Problem: Wherever the string "href" turns up in the data, copy the whole line.

Dataset extract:
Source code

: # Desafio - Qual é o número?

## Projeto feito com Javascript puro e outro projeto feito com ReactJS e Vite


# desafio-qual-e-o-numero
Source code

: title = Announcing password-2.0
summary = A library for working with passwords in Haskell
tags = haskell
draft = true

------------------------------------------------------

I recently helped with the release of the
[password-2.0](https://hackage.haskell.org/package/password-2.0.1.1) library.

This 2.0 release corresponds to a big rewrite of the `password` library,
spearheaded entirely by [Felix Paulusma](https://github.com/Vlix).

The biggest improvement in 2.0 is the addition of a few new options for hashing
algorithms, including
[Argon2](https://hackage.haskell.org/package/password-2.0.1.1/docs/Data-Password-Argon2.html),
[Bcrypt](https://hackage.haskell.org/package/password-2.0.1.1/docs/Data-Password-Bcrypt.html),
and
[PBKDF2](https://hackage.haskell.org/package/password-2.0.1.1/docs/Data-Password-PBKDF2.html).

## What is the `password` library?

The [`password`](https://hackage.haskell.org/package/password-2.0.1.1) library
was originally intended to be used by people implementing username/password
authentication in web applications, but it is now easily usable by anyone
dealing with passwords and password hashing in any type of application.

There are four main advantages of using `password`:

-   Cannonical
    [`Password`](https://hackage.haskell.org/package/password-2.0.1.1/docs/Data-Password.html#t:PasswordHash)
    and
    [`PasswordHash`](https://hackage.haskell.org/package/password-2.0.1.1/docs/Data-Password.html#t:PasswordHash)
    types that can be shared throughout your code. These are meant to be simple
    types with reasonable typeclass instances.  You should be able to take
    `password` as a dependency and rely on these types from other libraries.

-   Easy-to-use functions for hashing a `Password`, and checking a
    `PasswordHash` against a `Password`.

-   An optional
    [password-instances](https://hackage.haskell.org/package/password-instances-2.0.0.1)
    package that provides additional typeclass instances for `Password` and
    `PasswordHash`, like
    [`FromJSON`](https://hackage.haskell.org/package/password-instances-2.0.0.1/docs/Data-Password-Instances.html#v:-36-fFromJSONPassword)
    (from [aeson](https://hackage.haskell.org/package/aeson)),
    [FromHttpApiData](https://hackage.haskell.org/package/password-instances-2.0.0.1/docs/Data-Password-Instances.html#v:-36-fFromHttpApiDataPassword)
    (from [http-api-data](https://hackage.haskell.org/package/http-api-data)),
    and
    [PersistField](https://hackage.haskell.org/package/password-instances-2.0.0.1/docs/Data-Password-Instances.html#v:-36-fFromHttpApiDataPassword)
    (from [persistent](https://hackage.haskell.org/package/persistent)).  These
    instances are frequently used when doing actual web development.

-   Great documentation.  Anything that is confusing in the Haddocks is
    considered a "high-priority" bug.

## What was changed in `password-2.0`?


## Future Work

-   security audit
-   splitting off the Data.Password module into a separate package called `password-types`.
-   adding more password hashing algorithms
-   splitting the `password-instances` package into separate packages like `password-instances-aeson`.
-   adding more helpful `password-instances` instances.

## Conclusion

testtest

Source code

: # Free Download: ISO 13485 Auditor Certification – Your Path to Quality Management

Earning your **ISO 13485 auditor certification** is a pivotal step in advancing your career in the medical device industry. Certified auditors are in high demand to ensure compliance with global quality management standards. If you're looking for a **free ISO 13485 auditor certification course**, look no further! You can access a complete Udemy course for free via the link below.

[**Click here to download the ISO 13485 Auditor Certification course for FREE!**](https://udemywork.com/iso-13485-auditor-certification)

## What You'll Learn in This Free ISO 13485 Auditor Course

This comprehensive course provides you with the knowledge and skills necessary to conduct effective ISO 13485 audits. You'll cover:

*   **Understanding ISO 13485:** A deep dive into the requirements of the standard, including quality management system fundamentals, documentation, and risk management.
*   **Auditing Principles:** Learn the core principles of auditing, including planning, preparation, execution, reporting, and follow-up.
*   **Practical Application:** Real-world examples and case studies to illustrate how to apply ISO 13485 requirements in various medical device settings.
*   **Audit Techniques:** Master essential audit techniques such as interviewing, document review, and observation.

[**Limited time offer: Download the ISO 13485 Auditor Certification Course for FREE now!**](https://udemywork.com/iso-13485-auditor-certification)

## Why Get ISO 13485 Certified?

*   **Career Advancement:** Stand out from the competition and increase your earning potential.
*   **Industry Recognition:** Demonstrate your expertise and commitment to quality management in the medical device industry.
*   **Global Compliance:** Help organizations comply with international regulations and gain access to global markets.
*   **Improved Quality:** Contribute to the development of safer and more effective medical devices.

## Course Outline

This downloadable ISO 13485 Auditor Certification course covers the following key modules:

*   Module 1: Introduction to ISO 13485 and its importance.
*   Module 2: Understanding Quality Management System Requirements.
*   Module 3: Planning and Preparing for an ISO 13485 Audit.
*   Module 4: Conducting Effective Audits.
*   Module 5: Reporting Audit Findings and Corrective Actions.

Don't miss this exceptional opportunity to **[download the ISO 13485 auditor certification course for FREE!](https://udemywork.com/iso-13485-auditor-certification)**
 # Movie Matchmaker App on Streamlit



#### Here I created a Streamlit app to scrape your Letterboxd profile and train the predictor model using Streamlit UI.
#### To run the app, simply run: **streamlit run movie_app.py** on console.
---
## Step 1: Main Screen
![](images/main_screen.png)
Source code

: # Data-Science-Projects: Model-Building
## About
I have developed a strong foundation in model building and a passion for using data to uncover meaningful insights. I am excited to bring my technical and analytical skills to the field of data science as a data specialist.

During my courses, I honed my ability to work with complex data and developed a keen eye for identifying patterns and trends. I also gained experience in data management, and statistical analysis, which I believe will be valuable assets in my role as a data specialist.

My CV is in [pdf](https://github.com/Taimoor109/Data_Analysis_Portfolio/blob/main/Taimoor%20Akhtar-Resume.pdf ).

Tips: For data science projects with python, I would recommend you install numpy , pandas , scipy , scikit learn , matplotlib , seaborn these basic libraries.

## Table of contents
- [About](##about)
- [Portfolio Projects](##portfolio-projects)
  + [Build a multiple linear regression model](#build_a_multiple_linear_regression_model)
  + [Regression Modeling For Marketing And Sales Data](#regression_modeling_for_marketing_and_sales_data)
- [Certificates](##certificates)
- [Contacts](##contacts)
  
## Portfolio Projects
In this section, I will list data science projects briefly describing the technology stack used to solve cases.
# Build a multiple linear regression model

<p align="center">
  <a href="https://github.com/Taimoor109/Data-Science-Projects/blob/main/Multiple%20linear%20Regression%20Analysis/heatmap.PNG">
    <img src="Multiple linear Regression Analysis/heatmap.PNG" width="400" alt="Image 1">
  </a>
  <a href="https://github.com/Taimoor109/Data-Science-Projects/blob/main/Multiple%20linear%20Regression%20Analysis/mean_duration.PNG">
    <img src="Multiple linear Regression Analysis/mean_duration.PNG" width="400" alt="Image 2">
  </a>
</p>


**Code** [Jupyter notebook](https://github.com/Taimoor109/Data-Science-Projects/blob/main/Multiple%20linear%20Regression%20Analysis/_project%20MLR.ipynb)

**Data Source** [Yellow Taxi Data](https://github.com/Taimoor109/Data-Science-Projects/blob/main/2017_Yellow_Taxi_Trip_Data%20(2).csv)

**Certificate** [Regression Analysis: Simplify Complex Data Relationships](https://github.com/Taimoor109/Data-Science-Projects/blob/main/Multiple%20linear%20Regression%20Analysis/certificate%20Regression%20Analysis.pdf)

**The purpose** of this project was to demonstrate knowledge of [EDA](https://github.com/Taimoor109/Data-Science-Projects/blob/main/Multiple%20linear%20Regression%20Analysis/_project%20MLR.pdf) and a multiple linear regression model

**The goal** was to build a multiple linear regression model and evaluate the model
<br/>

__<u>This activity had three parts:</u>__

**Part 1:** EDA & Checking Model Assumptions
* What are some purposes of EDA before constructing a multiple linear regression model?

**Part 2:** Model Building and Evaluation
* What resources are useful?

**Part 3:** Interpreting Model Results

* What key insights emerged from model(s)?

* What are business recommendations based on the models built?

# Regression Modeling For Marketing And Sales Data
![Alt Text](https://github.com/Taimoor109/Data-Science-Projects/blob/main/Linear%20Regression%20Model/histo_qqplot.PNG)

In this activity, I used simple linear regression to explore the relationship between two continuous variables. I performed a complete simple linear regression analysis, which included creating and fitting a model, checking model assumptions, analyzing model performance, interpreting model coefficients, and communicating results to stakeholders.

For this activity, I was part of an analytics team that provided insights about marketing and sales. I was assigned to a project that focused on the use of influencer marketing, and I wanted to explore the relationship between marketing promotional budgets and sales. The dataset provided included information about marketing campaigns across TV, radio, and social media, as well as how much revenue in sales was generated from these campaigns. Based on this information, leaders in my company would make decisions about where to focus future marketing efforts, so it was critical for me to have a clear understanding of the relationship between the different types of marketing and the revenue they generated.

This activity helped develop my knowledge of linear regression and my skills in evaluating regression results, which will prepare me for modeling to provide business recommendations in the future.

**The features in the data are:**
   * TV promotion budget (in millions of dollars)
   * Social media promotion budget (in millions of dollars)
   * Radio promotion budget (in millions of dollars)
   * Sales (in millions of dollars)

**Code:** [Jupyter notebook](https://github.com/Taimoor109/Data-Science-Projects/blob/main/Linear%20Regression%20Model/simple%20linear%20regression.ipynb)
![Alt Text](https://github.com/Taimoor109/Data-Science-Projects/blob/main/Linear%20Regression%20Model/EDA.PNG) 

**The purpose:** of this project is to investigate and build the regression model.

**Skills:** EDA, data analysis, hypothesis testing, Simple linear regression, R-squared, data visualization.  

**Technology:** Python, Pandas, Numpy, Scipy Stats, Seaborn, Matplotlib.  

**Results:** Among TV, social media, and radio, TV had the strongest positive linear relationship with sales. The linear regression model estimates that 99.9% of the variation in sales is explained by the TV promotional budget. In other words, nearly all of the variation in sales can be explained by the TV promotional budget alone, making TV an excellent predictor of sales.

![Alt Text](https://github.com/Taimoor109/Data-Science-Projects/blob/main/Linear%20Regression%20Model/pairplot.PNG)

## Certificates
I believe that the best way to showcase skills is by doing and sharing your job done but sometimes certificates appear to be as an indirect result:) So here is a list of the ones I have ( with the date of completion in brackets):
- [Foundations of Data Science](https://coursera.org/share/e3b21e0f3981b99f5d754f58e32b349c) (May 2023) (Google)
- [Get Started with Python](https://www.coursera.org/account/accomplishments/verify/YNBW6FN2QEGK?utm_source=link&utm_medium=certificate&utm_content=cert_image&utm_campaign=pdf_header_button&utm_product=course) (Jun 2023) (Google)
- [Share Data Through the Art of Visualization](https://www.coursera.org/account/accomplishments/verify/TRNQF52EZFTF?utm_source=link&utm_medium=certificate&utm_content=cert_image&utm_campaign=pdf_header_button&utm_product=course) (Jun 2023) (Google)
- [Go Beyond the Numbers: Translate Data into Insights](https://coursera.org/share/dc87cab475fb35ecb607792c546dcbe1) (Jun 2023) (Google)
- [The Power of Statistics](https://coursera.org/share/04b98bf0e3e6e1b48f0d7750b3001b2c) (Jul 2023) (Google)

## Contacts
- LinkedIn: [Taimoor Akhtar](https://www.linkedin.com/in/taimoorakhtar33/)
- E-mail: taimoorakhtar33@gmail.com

Response to the task:
  <a href="https://github.com/Taimoor109/Data-Science-Projects/blob/main/Multiple%20linear%20Regression%20Analysis/heatmap.PNG">
  <a href="https://github.com/Taimoor109/Data-Science-Projects/blob/main/Multiple%20linear%20Regression%20Analysis/mean_duration.PNG">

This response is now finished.